Sikap sambil lalu dalam jawaban Musashi itu kurang memuaskan Akemi. Ia tarik tangan Musashi dari susuran jembatan dan ia pilin penuh perasaan di belakang lengan kimononya. "Kamu betul-betul akan datang, kan? Janji?"

Jawaban Musashi tenggelam dalam ledakan tawa yang memekakkan telinga. "Ha, ha, ha, ha, ha! Oh! Ha, ha, ha, ha! Oh..." Kojiro membalikkan punggungnya dan pergi baik-baik, membawa kegembiraannya yang tak terkendalikan itu.

Jotaro memandang masam dari ujung sana, pikirnya, "Tak ada yang seaneh itu!" Ia sendiri muak dengan dunia ini, terutama dengan gurunya yang seenaknya, dan juga dengan Otsu.

"Ke mana pula perginya Otsu?" tanyanya lagi sambil melangkah marah ke arah kota. Baru saja beberapa langkah, terlihat wajah Otsu yang putih di antara roda-roda kereta sapi di pangkalan jalan itu. "Itu dia!" teriaknya. Karena tergesa-gesa hendak menangkap Otsu, ia tertumbuk ke hidung sapi.

Lain dari biasanya, hari itu Otsu mengenakan sedikit gincu. Riasannya masih sedikit amatir, tapi baunya enak, sedangkan kimononya merupakan setelan musim semi yang manis, dengan sulaman pola putih dan hijau pada latar belakang merah muda. Jotaro mendekap dari belakang. Ia tak peduli tindakannya mengacaukan rambut Otsu atau mengotorkan pupur putih di lehernya.

"Kenapa Kakak sembunyi di sini? Berjam-jam aku menunggu. Ayo ikut aku, cepat!"

Otsu tak menjawab.

"Ayo, sekarang juga!" mohonnya sambil mengguncang-guncangkan bahu Otsu. "Musashi ada di sini juga. Lihat, Kakak dapat melihat dari sini. Aku marah juga sama dia, tapi biar bagaimana ayolah. Kalau kita tidak buru-buru, dia akan pergi!" Ia pegang pergelangan Otsu dan mencoba menarik Otsu berdiri, tapi ia lihat tangan Otsu basah. "Wah! Kakak menangis?"

"Jo, sembunyilah di belakang kereta ini seperti aku. Ayolah!"

"Kenapa?"

"Tak usah tanya kenapa."

"Nah, inilah..." Jotaro melontarkan kemarahannya. "Inilah yang kubenci pada perempuan. Mereka suka bikin hal-hal yang aneh! Kakak selalu bilang ingin ketemu Musashi, dan di mana-mana nangis mencari dia. Tapi sekarang, ketika dia ada di depan mata, Kakak putuskan sembunyi. Malahan Kakak suruh aku sembunyi! Apa tidak aneh? Ha-oh, ketawa pun aku tak bisa."

Kata-kata itu menyengat seperti cambuk. Sambil mengangkat matanya yang merah bengkak, Otsu berkata, "Jangan kamu bicara begitu, Jotaro. Aku mohon. Dan jangan kejam padaku juga!"

"Kenapa menuduh aku kejam? Apa yang kulakukan?"

"Diamlah. Dan rundukkan badan di sini denganku."

"Aku tak mau. Ada tahi sapi di tanah itu. Kakak tahu sendiri, kata orang, kalau kita nangis pada Tahun Baru, burung gagak pun akan menertawakan kita."

"Oh, aku tak peduli. Aku cuma..."

"Nah, kalau begitu aku akan menertawakan Kakak! Tertawa macam samurai beberapa menit lalu itu. Ini ketawaku yang pertama pada Tahun Baru. Cocok buat Kakak?"

"Ya. Tertawalah! Tertawalah keras-keras!"

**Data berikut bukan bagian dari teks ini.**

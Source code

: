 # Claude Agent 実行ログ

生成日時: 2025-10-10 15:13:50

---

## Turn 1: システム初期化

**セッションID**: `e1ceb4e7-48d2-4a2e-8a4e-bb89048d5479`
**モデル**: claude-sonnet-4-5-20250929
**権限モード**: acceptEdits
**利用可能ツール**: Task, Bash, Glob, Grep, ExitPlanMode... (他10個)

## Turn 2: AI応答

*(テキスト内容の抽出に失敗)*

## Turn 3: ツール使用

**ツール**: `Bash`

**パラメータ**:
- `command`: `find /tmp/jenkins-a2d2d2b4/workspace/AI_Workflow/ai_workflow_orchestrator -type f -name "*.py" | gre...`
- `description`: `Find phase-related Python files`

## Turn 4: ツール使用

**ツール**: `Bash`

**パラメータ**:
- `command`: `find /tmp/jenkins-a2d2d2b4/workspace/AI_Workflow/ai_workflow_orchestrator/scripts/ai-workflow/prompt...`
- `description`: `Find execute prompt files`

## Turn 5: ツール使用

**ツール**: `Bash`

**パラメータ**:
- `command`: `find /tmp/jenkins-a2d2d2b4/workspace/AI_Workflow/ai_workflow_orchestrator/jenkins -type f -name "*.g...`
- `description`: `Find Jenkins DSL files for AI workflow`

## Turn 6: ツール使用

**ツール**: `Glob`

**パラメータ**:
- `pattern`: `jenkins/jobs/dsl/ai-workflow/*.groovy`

"Tidak bisa," kata Jotaro sambil menghapus hidungnya. "Berani bertaruh, aku tahu apa soalnya. Kakak cemburu, karena Musashi bicara dengan perempuan itu."

"Bukan... bukan itu! Sama sekali bukan!"

"Memang! Aku tahu, memang itu. Perbuatan itu bikin aku marah juga. Tapi kan masih banyak alasan lain untuk datang dan bicara dengannya? Kakak kan belum mengerti apa-apa."

Otsu tidak memperlihatkan tanda-tanda akan berdiri, tapi Jotaro menyentakkan pergelangannya demikian keras, hingga akhirnya ia terpaksa berdiri.

"Berhenti!" teriak Otsu. "Sakit! Jangan dendam begitu. Kaubilang aku tak mengerti apa-apa, padahal kau sama sekali tak mengerti perasaanku."

"Aku tahu betul apa yang Kakak rasakan. Kakak cemburu!"

"Bukan hanya itu."

"Diamlah. Ayo pergi!"

Otsu keluar dari belakang kereta, walau enggan. Anak itu menariknya, dan kaki Otsu mencakar-cakar tanah. Jotaro terus menarik-narik dan menjulurkan leher, melihat ke arah jembatan. "Lihat!" kata Jotaro. "Akemi tak ada lagi."

"Akemi? Siapa itu Akemi?"

"Gadis yang diajak bicara Musashi tadi.... Nah, nah! Musashi pergi sekarang. Kalau tak dikejar, dia bisa hilang." Jotaro melepaskan Otsu dan berjalan ke arah jembatan.

"Tunggu!" teriak Otsu sambil melontarkan pandangan ke jembatan, untuk mendapatkan kepastian bahwa Akemi tidak terlihat lagi. Setelah yakin bahwa saingannya benar-benar sudah pergi, ia tampak puas sekali dan dahinya tidak mengerut lagi. Tapi ia kembali ke belakang kereta untuk mengeringkan matanya yang bengkak dengan lengan kimono, merapikan rambut, dan meluruskan kimono.

"Cepat, Otsu!" seru Jotaro tak sabar. "Musashi turun ke sungai. Ini bukan waktunya berdandan!"

"Ke mana?"

"Turun ke sungai. Saya tak tahu kenapa, tapi dia ke sana." Keduanya berlari bersama ke ujung jembatan. Sambil meminta-minta maaf, Jotaro merintis jalan di tengah orang banyak, menuju susuran jembatan.


Musashi masih berdiri dekat perahu tempat Osugi menggeliat-geliat mencoba membebaskan diri dari ikatan.

"Maaf, Nek," katanya, "tapi rupanya Matahachi takkan datang sama sekali. Saya berharap dapat ketemu dengannya tak lama lagi dan mencoba mengobarkan keberanianya. Sementara itu, Nenek sendiri mesti mencoba menemukannya dan membawanya pulang sebagai anak yang baik. Itu cara yang jauh lebih baik untuk menyatakan rasa terima kasih Nenek kepada leluhur, daripada mencoba memotong kepala saya."

Ia selipkan tangannya ke bawah tikar, dan dengan pisau kecil diputuskannya talinya.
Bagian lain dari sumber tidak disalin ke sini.